Mandrake plant has some interesting and potentially scary properties. There are different ways to grow Mandrake plants, they can be grown from roots or offsets and they can also be started from seed. Growing mandrake plant from seed can be a little tricky unless you know some important tips. Keep on reading to learn more on how to propagate mandrake.

Mandrake is actually a member of the nightshade family and the root is the part that is primarily used. Other parts of the Mandrake plant are poisonous. Actually it was once used in medicine, mostly as a pre-surgery anesthesia. Today, it is rarely used because of the dangers, but it is a fun and interesting plant to grow in your garden. Mandrake plant propagation actually takes a little time, but once you have a mature plant, you have a unique piece of medical history. Mandrake plants are actually a native Mediterranean plant and they prefer temperate conditions. The plant is hardy to USDA zones six to ten in a full sun situation. Due to the plant’s long forked roots, the soil for planting should be well loosened and draining to a depth of at least three feet.

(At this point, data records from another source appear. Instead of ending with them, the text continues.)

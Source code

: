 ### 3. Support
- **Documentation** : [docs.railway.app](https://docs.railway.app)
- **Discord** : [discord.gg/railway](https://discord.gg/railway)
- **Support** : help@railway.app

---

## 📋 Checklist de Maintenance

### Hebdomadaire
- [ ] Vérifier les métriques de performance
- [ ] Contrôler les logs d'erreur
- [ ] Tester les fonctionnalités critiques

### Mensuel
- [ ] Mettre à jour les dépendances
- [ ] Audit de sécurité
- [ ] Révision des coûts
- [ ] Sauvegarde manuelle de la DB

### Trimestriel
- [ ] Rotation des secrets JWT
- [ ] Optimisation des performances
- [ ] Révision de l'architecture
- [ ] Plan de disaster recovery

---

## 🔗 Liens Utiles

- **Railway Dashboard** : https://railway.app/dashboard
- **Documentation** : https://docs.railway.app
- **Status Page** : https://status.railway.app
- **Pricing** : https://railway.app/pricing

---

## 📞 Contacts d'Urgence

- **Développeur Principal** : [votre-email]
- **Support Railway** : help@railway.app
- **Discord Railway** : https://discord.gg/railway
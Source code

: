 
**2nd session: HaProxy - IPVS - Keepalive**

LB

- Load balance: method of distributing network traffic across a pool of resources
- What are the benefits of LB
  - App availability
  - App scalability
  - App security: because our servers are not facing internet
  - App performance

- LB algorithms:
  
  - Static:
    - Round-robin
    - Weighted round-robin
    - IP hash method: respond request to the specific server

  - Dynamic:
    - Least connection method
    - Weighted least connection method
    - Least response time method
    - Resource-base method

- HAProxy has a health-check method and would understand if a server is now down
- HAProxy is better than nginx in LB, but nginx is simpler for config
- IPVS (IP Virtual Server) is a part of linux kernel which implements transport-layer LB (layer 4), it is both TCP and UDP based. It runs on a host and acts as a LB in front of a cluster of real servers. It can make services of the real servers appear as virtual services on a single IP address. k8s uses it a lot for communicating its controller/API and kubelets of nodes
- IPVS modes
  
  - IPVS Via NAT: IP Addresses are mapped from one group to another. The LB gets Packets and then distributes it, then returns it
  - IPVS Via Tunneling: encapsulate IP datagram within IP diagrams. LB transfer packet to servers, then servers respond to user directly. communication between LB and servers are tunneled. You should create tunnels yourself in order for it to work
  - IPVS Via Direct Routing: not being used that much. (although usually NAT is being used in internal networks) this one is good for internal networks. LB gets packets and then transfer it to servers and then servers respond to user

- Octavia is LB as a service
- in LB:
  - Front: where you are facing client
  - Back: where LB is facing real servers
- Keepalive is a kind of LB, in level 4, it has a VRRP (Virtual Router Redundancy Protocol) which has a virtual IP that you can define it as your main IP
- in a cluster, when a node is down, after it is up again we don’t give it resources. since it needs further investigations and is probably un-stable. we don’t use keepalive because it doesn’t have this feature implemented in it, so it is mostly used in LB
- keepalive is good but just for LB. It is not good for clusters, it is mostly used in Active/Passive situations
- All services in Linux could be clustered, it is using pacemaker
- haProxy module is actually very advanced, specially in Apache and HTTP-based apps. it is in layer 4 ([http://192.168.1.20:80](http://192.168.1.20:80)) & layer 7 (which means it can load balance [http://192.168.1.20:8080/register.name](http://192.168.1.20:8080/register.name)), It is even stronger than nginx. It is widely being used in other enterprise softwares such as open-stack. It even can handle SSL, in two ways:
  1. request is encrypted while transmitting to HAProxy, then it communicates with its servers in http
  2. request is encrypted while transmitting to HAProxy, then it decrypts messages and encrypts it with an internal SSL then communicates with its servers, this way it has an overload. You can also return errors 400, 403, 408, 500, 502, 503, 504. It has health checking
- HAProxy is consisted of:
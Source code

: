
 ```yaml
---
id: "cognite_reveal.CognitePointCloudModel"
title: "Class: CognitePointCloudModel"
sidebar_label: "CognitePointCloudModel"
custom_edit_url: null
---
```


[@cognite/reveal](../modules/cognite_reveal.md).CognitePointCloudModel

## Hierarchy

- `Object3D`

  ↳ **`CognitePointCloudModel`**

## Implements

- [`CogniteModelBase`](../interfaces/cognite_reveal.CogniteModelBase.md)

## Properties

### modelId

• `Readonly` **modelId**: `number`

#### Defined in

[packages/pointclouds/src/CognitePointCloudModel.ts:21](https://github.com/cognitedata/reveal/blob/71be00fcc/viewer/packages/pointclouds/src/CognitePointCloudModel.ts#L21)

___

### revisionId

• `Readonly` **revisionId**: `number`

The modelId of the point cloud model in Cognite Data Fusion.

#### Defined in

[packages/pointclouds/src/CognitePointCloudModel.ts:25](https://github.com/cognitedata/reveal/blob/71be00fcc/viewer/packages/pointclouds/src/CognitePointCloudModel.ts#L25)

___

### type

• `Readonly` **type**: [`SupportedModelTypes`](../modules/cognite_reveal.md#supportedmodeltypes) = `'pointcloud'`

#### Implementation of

Mandrake is like most other root crops, they don’t like to be disturbed, so it is best to plant them directly outside in a prepared bed. If you start the Mandrake plants indoors, transplant them out and then use a good transplant fertilizer to help them recover. Make sure the planting bed is rich in organic material and it’s able to hold moisture but not become boggy. 


 Growing Mandrake from Roots

One of the quickest ways to get new Mandrake plants is from roots. Take the roots from the mature plants that are at least 3 to 4 years old in late winter when the plants are not actively growing. Dig around the Mandrake plant and then remove the large healthy piece of root. Pack the soil around the in-ground remainder of the plant, trying not to disturb the retained root. Take the harvested Mandrake root and then bury it in a prepared bed or a damp container of sand. Make sure you keep weeds out of the site and also water enough to keep the top few inches (8 cm.) of the soil moist. In a short period, the Mandrake root will send out shoots and leaves. Although it won’t be ready to harvest for several years, but in the meantime you can enjoy its pretty spring flowers.      


Growing mandrake from seed

 In their native habitat the mandrake plant seeds experience cold winters which actually help to force germination. This is called stratification and will have to be replicated with your seed. Growing Mandrake plant from seed will not germinate without this cold experience. Store the mandrake seeds for at least 3 months in the refrigerator prior to planting. On the other hand, northern gardeners can sow the mandrake seed in prepared beds in fall. The mandrake seeds will naturally experience the cold. The mandrake seeds sown indoors will germinate in fourteen days after planting. Make sure the soil is kept moist and weed free. The biggest pests of this plant may be snails and slugs snacking on the young rosettes. Just expect the flowers and berries in the second year. You can harvest the roots when the plants are 4 years old.